Dataset excerpts:
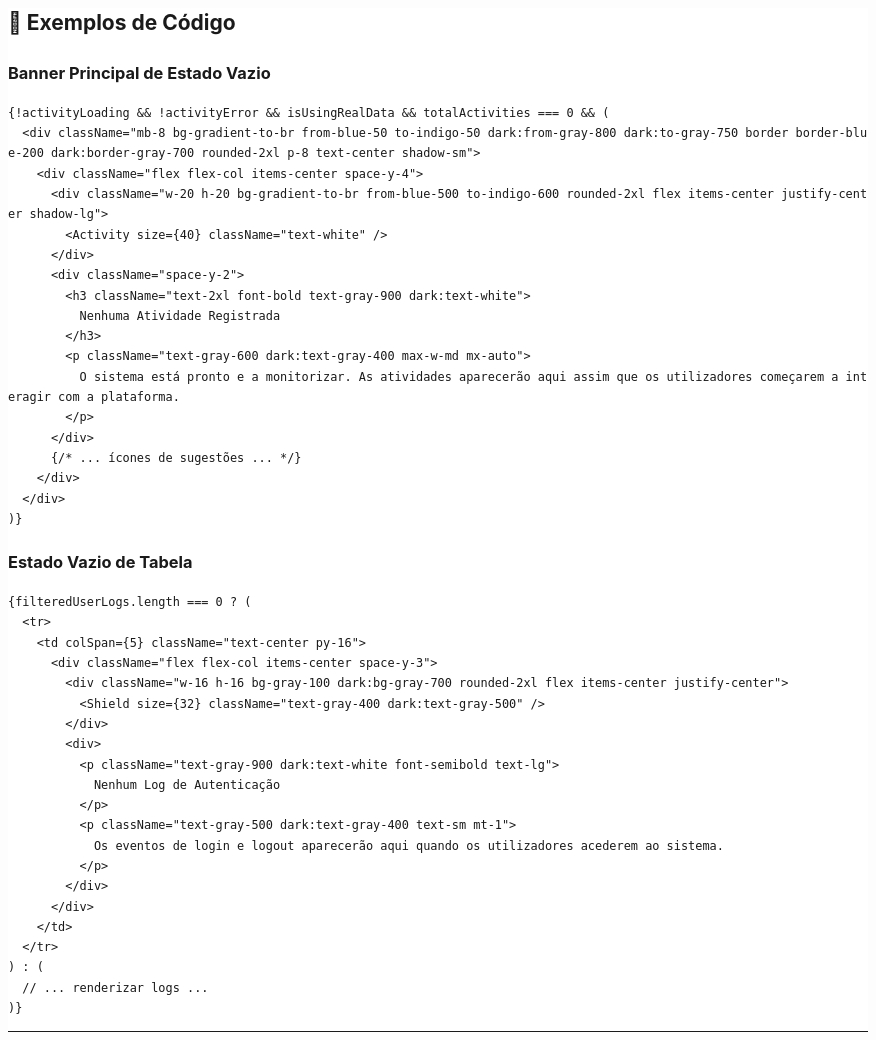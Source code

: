 
## 🎨 Exemplos de Código

### **Banner Principal de Estado Vazio**
```tsx
{!activityLoading && !activityError && isUsingRealData && totalActivities === 0 && (
  <div className="mb-8 bg-gradient-to-br from-blue-50 to-indigo-50 dark:from-gray-800 dark:to-gray-750 border border-blue-200 dark:border-gray-700 rounded-2xl p-8 text-center shadow-sm">
    <div className="flex flex-col items-center space-y-4">
      <div className="w-20 h-20 bg-gradient-to-br from-blue-500 to-indigo-600 rounded-2xl flex items-center justify-center shadow-lg">
        <Activity size={40} className="text-white" />
      </div>
      <div className="space-y-2">
        <h3 className="text-2xl font-bold text-gray-900 dark:text-white">
          Nenhuma Atividade Registrada
        </h3>
        <p className="text-gray-600 dark:text-gray-400 max-w-md mx-auto">
          O sistema está pronto e a monitorizar. As atividades aparecerão aqui assim que os utilizadores começarem a interagir com a plataforma.
        </p>
      </div>
      {/* ... ícones de sugestões ... */}
    </div>
  </div>
)}
```

### **Estado Vazio de Tabela**
```tsx
{filteredUserLogs.length === 0 ? (
  <tr>
    <td colSpan={5} className="text-center py-16">
      <div className="flex flex-col items-center space-y-3">
        <div className="w-16 h-16 bg-gray-100 dark:bg-gray-700 rounded-2xl flex items-center justify-center">
          <Shield size={32} className="text-gray-400 dark:text-gray-500" />
        </div>
        <div>
          <p className="text-gray-900 dark:text-white font-semibold text-lg">
            Nenhum Log de Autenticação
          </p>
          <p className="text-gray-500 dark:text-gray-400 text-sm mt-1">
            Os eventos de login e logout aparecerão aqui quando os utilizadores acederem ao sistema.
          </p>
        </div>
      </div>
    </td>
  </tr>
) : (
  // ... renderizar logs ...
)}
```

---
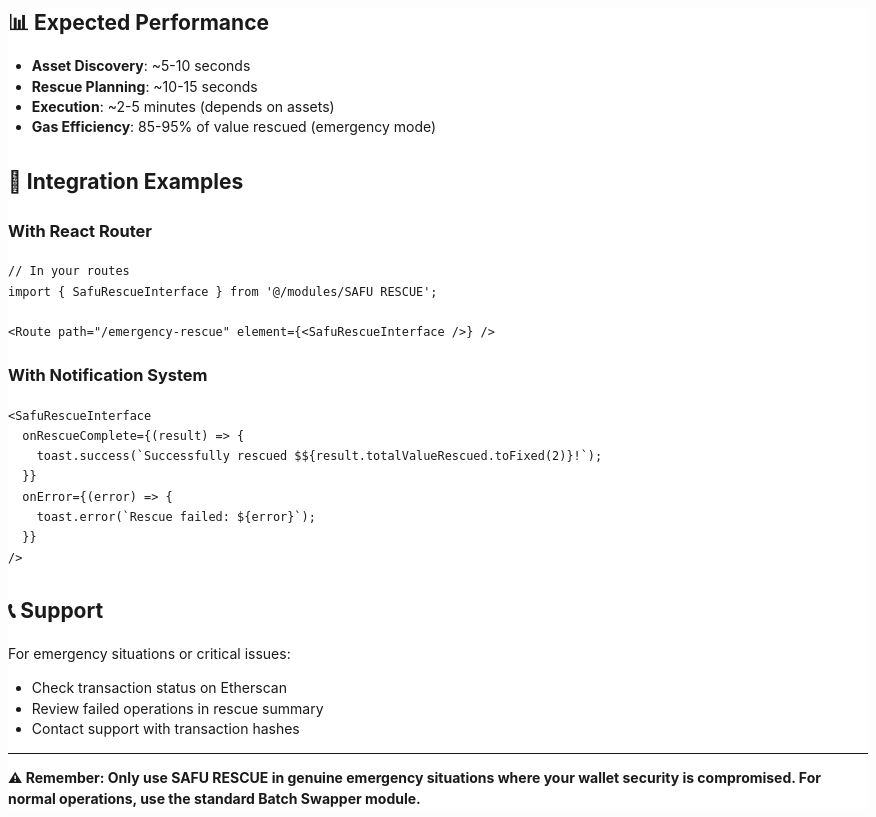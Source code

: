 ## 📊 Expected Performance

- **Asset Discovery**: ~5-10 seconds
- **Rescue Planning**: ~10-15 seconds  
- **Execution**: ~2-5 minutes (depends on assets)
- **Gas Efficiency**: 85-95% of value rescued (emergency mode)

## 🤝 Integration Examples

### With React Router
```tsx
// In your routes
import { SafuRescueInterface } from '@/modules/SAFU RESCUE';

<Route path="/emergency-rescue" element={<SafuRescueInterface />} />
```

### With Notification System
```tsx
<SafuRescueInterface
  onRescueComplete={(result) => {
    toast.success(`Successfully rescued $${result.totalValueRescued.toFixed(2)}!`);
  }}
  onError={(error) => {
    toast.error(`Rescue failed: ${error}`);
  }}
/>
```

## 📞 Support

For emergency situations or critical issues:
- Check transaction status on Etherscan
- Review failed operations in rescue summary
- Contact support with transaction hashes

---

**⚠️ Remember: Only use SAFU RESCUE in genuine emergency situations where your wallet security is compromised. For normal operations, use the standard Batch Swapper module.**
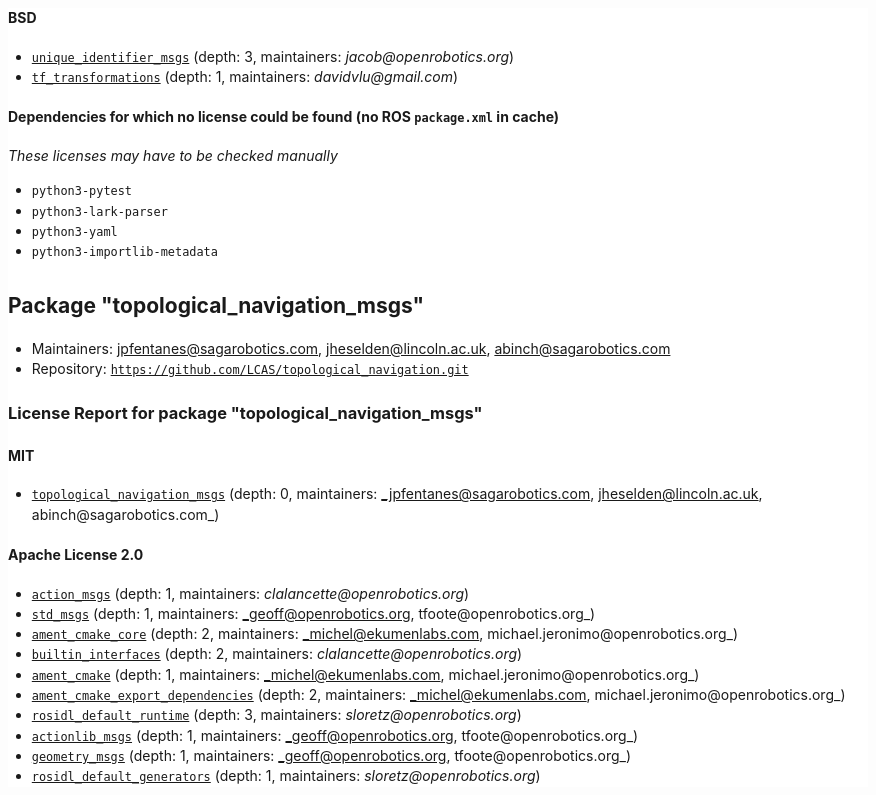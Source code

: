 #### BSD
* [`unique_identifier_msgs`](https://github.com/ros2/unique_identifier_msgs.git) (depth: 3, maintainers: _jacob@openrobotics.org_)
* [`tf_transformations`](https://github.com/DLu/tf_transformations.git) (depth: 1, maintainers: _davidvlu@gmail.com_)

#### Dependencies for which no license could be found (no ROS `package.xml` in cache)

_These licenses may have to be checked manually_
* `python3-pytest`
* `python3-lark-parser`
* `python3-yaml`
* `python3-importlib-metadata`



## Package "topological_navigation_msgs"

* Maintainers: jpfentanes@sagarobotics.com, jheselden@lincoln.ac.uk, abinch@sagarobotics.com
* Repository: [`https://github.com/LCAS/topological_navigation.git`](https://github.com/LCAS/topological_navigation.git)

### License Report for package "topological_navigation_msgs"

#### MIT
* [`topological_navigation_msgs`](https://github.com/LCAS/topological_navigation.git) (depth: 0, maintainers: _jpfentanes@sagarobotics.com, jheselden@lincoln.ac.uk, abinch@sagarobotics.com_)

#### Apache License 2.0
* [`action_msgs`](https://github.com/ros2/rcl_interfaces.git) (depth: 1, maintainers: _clalancette@openrobotics.org_)
* [`std_msgs`](https://github.com/ros2/common_interfaces.git) (depth: 1, maintainers: _geoff@openrobotics.org, tfoote@openrobotics.org_)
* [`ament_cmake_core`](https://github.com/ament/ament_cmake.git) (depth: 2, maintainers: _michel@ekumenlabs.com, michael.jeronimo@openrobotics.org_)
* [`builtin_interfaces`](https://github.com/ros2/rcl_interfaces.git) (depth: 2, maintainers: _clalancette@openrobotics.org_)
* [`ament_cmake`](https://github.com/ament/ament_cmake.git) (depth: 1, maintainers: _michel@ekumenlabs.com, michael.jeronimo@openrobotics.org_)
* [`ament_cmake_export_dependencies`](https://github.com/ament/ament_cmake.git) (depth: 2, maintainers: _michel@ekumenlabs.com, michael.jeronimo@openrobotics.org_)
* [`rosidl_default_runtime`](https://github.com/ros2/rosidl_defaults.git) (depth: 3, maintainers: _sloretz@openrobotics.org_)
* [`actionlib_msgs`](https://github.com/ros2/common_interfaces.git) (depth: 1, maintainers: _geoff@openrobotics.org, tfoote@openrobotics.org_)
* [`geometry_msgs`](https://github.com/ros2/common_interfaces.git) (depth: 1, maintainers: _geoff@openrobotics.org, tfoote@openrobotics.org_)
* [`rosidl_default_generators`](https://github.com/ros2/rosidl_defaults.git) (depth: 1, maintainers: _sloretz@openrobotics.org_)
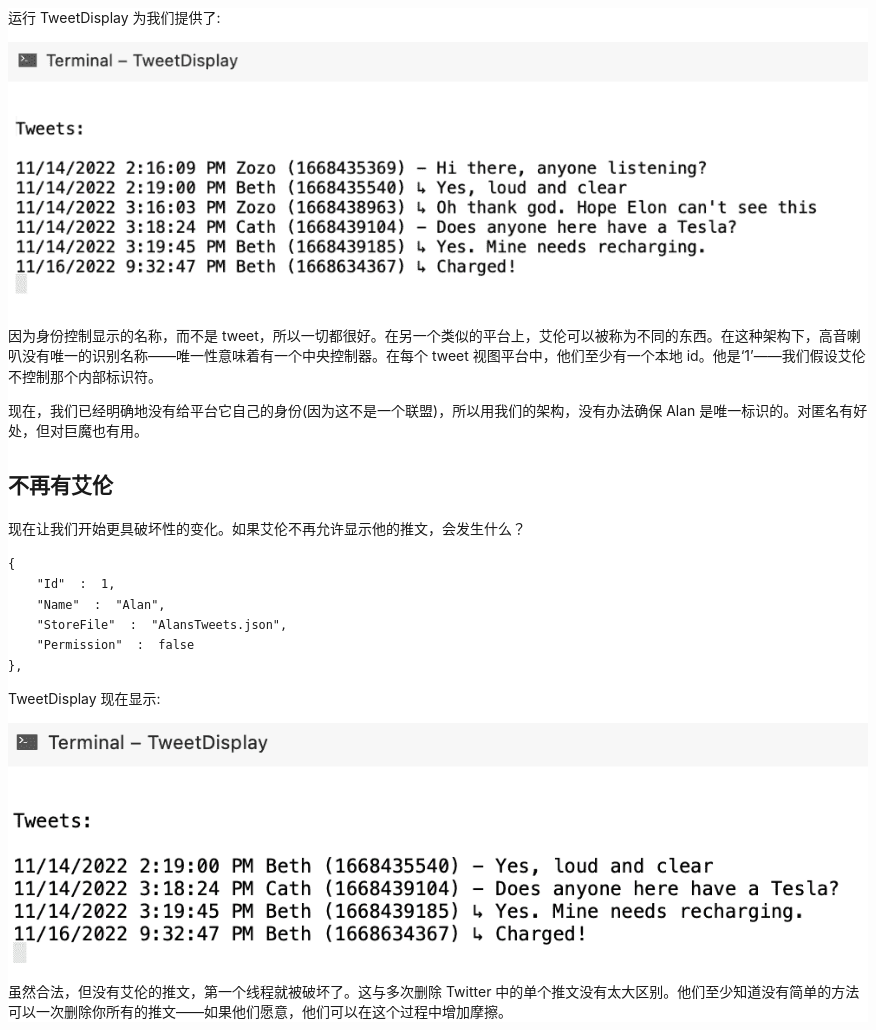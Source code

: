 运行 TweetDisplay 为我们提供了:

![](img/6c6f7b11ac1df2ae7fe0f35582e7e5a4.png)

因为身份控制显示的名称，而不是 tweet，所以一切都很好。在另一个类似的平台上，艾伦可以被称为不同的东西。在这种架构下，高音喇叭没有唯一的识别名称——唯一性意味着有一个中央控制器。在每个 tweet 视图平台中，他们至少有一个本地 id。他是‘1’——我们假设艾伦不控制那个内部标识符。

现在，我们已经明确地没有给平台它自己的身份(因为这不是一个联盟)，所以用我们的架构，没有办法确保 Alan 是唯一标识的。对匿名有好处，但对巨魔也有用。

## **不再有艾伦**

现在让我们开始更具破坏性的变化。如果艾伦不再允许显示他的推文，会发生什么？

```
{
    "Id"  :  1,
    "Name"  :  "Alan",
    "StoreFile"  :  "AlansTweets.json",
    "Permission"  :  false
},

```

TweetDisplay 现在显示:

![](img/5895ca5a51d56beede19ac868b530b0c.png)

虽然合法，但没有艾伦的推文，第一个线程就被破坏了。这与多次删除 Twitter 中的单个推文没有太大区别。他们至少知道没有简单的方法可以一次删除你所有的推文——如果他们愿意，他们可以在这个过程中增加摩擦。
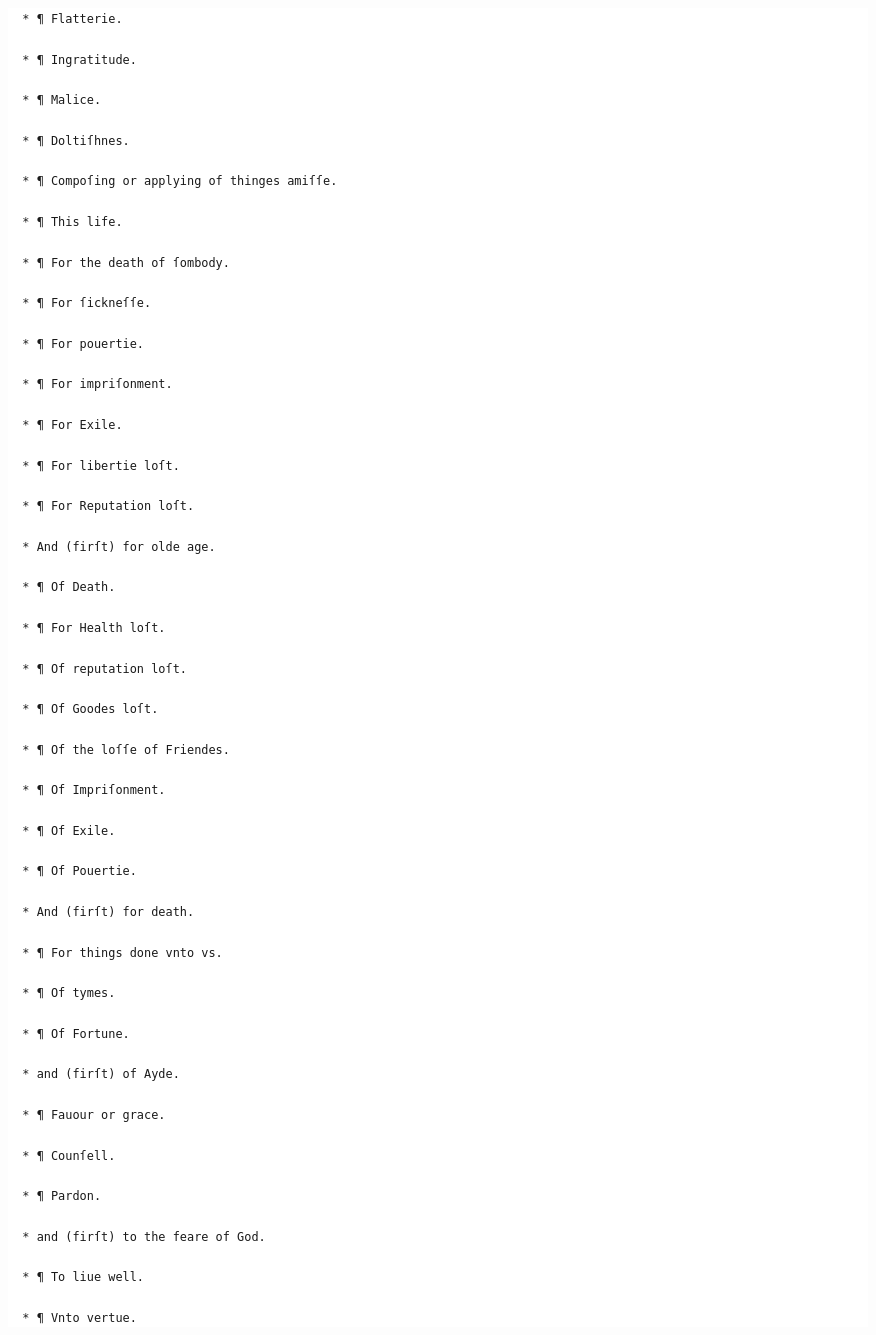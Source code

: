      * ¶ Flatterie.

      * ¶ Ingratitude.

      * ¶ Malice.

      * ¶ Doltiſhnes.

      * ¶ Compoſing or applying of thinges amiſſe.

      * ¶ This life.

      * ¶ For the death of ſombody.

      * ¶ For ſickneſſe.

      * ¶ For pouertie.

      * ¶ For impriſonment.

      * ¶ For Exile.

      * ¶ For libertie loſt.

      * ¶ For Reputation loſt.

      * And (firſt) for olde age.

      * ¶ Of Death.

      * ¶ For Health loſt.

      * ¶ Of reputation loſt.

      * ¶ Of Goodes loſt.

      * ¶ Of the loſſe of Friendes.

      * ¶ Of Impriſonment.

      * ¶ Of Exile.

      * ¶ Of Pouertie.

      * And (firſt) for death.

      * ¶ For things done vnto vs.

      * ¶ Of tymes.

      * ¶ Of Fortune.

      * and (firſt) of Ayde.

      * ¶ Fauour or grace.

      * ¶ Counſell.

      * ¶ Pardon.

      * and (firſt) to the feare of God.

      * ¶ To liue well.

      * ¶ Vnto vertue.
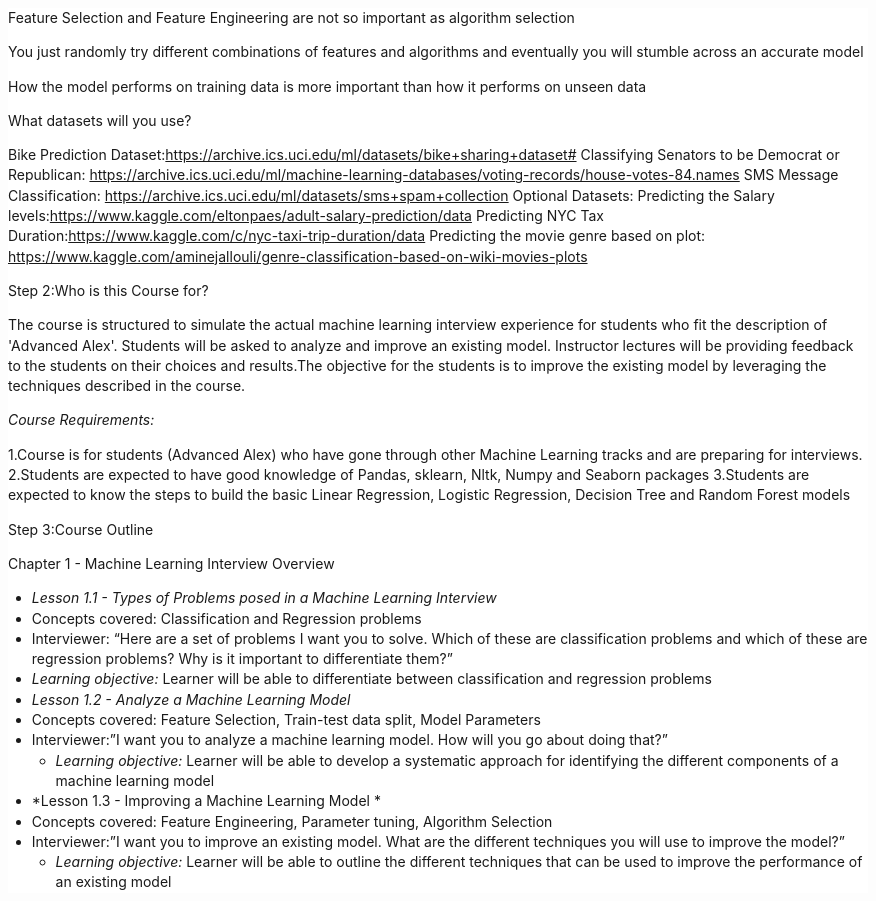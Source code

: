 Feature Selection and Feature Engineering are not so important as algorithm selection

You just randomly try different combinations of features and algorithms and eventually you will stumble across an accurate model

How the model performs on training data is more important than how it performs on unseen data

What datasets will you use?

Bike Prediction Dataset:https://archive.ics.uci.edu/ml/datasets/bike+sharing+dataset#
Classifying Senators to be Democrat or Republican: https://archive.ics.uci.edu/ml/machine-learning-databases/voting-records/house-votes-84.names
SMS Message Classification: https://archive.ics.uci.edu/ml/datasets/sms+spam+collection
Optional Datasets:
Predicting the Salary levels:https://www.kaggle.com/eltonpaes/adult-salary-prediction/data 
Predicting NYC Tax Duration:https://www.kaggle.com/c/nyc-taxi-trip-duration/data
Predicting the movie genre based on plot: https://www.kaggle.com/aminejallouli/genre-classification-based-on-wiki-movies-plots

Step 2:Who is this Course for?

The course is structured to simulate the actual machine learning interview experience for students who fit the description of 'Advanced Alex'. Students will be asked to analyze and improve an existing model. Instructor lectures will be providing feedback to the students on their choices and results.The objective for the students is to improve the existing model by leveraging the techniques described in the course.

*Course Requirements:*

1.Course is for students (Advanced Alex) who have gone through other Machine Learning tracks and are preparing for interviews.
2.Students are expected to have good knowledge of Pandas, sklearn, Nltk, Numpy and Seaborn packages
3.Students are expected to know the steps to build the basic Linear Regression, Logistic Regression, Decision Tree and Random Forest models


Step 3:Course Outline

Chapter 1 - Machine Learning Interview Overview 

* *Lesson 1.1 - Types of Problems posed in a Machine Learning Interview* 
* Concepts covered: Classification and Regression problems
* Interviewer: “Here are a set of problems I want you to solve. Which of these are classification problems and which of these are regression problems? Why is it important to differentiate them?”
*  _Learning objective:_ Learner will be able to differentiate between classification and regression problems
* *Lesson 1.2 - Analyze a Machine Learning Model*
* Concepts covered: Feature Selection, Train-test data split, Model Parameters
* Interviewer:”I want you to analyze a machine learning model. How will you go about doing that?”
    * _Learning objective:_ Learner will be able to develop a systematic approach for identifying the different components of a machine learning model
* *Lesson 1.3 - Improving a Machine Learning Model *
* Concepts covered: Feature Engineering, Parameter tuning, Algorithm Selection
* Interviewer:”I want you to improve an existing model. What are the different techniques you will use to improve the model?”
    * _Learning objective:_ Learner will be able to outline the different techniques that can be used to improve the performance of an existing model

What to produce:
Within the listing above, the lines from the one with "- Review failed operations in rescue summary" through the one with "3, maintainers: _jacob@openrobotics.org_)" are to be given again word for word. Do not include pictures.

Answer:
- Review failed operations in rescue summary
- Contact support with transaction hashes

---

**⚠️ Remember: Only use SAFU RESCUE in genuine emergency situations where your wallet security is compromised. For normal operations, use the standard Batch Swapper module.**
Source code

: #### BSD
* [`unique_identifier_msgs`](https://github.com/ros2/unique_identifier_msgs.git) (depth: 3, maintainers: _jacob@openrobotics.org_)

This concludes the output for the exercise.